** Problem statement **
With pictures left out, extract every line between the start of the records below and the line holding "Size limit for", inclusive.

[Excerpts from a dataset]
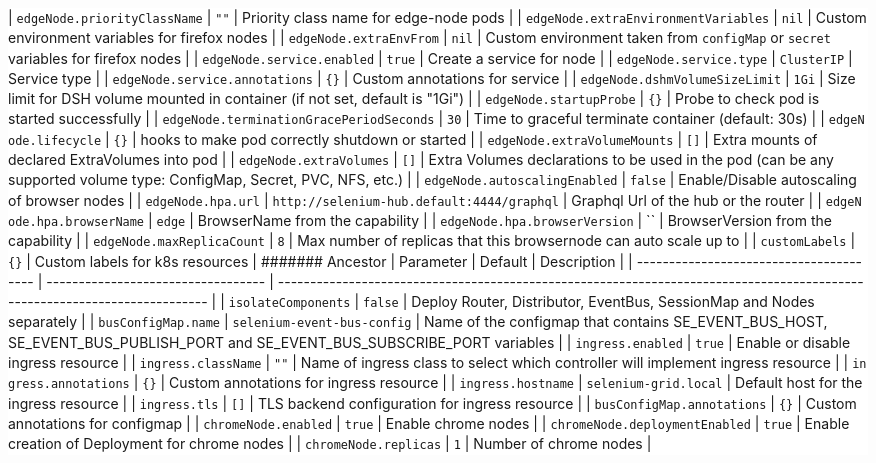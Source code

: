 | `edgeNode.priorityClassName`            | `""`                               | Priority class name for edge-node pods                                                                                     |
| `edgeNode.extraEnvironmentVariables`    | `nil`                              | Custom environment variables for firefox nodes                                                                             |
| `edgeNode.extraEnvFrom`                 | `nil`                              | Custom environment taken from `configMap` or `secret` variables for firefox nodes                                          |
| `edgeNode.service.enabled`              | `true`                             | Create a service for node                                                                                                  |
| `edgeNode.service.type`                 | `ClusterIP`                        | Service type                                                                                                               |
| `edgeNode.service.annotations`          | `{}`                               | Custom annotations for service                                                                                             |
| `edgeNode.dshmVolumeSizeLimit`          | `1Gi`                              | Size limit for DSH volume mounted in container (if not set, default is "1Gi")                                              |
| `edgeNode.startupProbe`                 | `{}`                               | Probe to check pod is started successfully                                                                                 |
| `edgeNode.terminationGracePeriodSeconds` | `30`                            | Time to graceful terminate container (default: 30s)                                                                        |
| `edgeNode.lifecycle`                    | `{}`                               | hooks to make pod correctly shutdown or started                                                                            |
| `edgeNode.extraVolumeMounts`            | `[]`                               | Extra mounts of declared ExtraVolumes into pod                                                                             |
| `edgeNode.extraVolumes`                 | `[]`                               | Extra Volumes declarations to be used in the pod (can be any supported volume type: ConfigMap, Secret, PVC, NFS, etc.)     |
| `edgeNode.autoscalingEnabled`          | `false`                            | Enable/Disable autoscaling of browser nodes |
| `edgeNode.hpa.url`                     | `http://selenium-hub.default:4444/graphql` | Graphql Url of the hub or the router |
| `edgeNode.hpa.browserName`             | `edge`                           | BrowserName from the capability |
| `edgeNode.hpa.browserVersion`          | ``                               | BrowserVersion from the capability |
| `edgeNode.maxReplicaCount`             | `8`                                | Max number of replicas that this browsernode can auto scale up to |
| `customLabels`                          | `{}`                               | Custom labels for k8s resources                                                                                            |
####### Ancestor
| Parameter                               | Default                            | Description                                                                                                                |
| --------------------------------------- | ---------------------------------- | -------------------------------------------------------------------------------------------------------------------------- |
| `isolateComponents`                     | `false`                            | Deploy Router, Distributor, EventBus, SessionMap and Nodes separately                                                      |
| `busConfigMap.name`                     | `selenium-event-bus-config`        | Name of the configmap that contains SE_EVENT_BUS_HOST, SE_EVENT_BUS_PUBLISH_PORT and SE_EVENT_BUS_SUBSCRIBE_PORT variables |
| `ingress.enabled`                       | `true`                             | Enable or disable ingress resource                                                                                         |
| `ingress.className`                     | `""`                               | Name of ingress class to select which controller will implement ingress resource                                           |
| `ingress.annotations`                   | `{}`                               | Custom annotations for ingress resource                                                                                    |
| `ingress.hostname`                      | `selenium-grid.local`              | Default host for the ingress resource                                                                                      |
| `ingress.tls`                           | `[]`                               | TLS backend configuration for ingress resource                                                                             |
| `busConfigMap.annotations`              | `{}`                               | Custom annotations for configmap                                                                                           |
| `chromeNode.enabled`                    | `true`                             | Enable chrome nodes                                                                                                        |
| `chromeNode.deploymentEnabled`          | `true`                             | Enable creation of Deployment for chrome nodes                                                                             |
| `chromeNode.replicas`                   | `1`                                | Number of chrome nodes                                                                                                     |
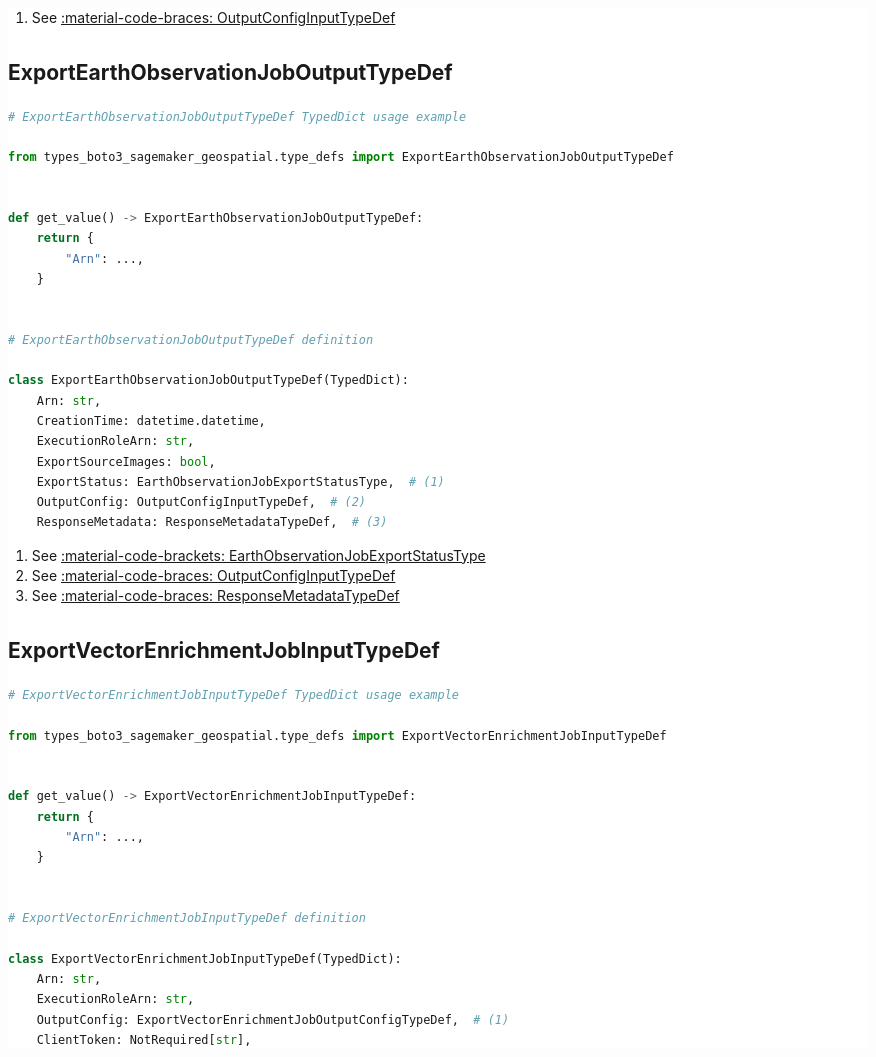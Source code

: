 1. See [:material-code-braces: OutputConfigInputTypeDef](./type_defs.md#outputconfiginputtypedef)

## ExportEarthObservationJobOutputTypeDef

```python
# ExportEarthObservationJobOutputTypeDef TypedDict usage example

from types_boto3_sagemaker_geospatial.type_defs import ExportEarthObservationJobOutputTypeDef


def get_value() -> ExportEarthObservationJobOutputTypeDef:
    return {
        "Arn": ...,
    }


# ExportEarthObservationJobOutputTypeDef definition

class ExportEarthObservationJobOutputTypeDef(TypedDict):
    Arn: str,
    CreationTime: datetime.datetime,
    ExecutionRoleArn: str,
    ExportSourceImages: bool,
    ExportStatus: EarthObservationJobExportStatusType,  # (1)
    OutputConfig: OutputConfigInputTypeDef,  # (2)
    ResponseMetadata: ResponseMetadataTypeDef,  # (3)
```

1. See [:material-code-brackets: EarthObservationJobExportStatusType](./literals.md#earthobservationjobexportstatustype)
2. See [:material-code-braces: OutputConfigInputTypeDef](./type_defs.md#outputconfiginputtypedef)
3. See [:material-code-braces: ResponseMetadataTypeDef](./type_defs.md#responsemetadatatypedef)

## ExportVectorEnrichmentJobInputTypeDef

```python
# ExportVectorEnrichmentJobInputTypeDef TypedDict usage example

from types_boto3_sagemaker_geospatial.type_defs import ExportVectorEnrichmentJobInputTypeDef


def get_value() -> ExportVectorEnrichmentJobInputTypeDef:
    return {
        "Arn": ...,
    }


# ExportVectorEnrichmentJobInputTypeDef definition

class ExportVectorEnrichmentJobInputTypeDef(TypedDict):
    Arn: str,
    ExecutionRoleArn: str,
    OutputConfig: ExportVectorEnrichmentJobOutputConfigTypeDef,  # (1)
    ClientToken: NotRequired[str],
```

** Task output **
Source code

: | `edgeNode.priorityClassName`            | `""`                               | Priority class name for edge-node pods                                                                                     |
| `edgeNode.extraEnvironmentVariables`    | `nil`                              | Custom environment variables for firefox nodes                                                                             |
| `edgeNode.extraEnvFrom`                 | `nil`                              | Custom environment taken from `configMap` or `secret` variables for firefox nodes                                          |
| `edgeNode.service.enabled`              | `true`                             | Create a service for node                                                                                                  |
| `edgeNode.service.type`                 | `ClusterIP`                        | Service type                                                                                                               |
| `edgeNode.service.annotations`          | `{}`                               | Custom annotations for service                                                                                             |
| `edgeNode.dshmVolumeSizeLimit`          | `1Gi`                              | Size limit for DSH volume mounted in container (if not set, default is "1Gi")                                              |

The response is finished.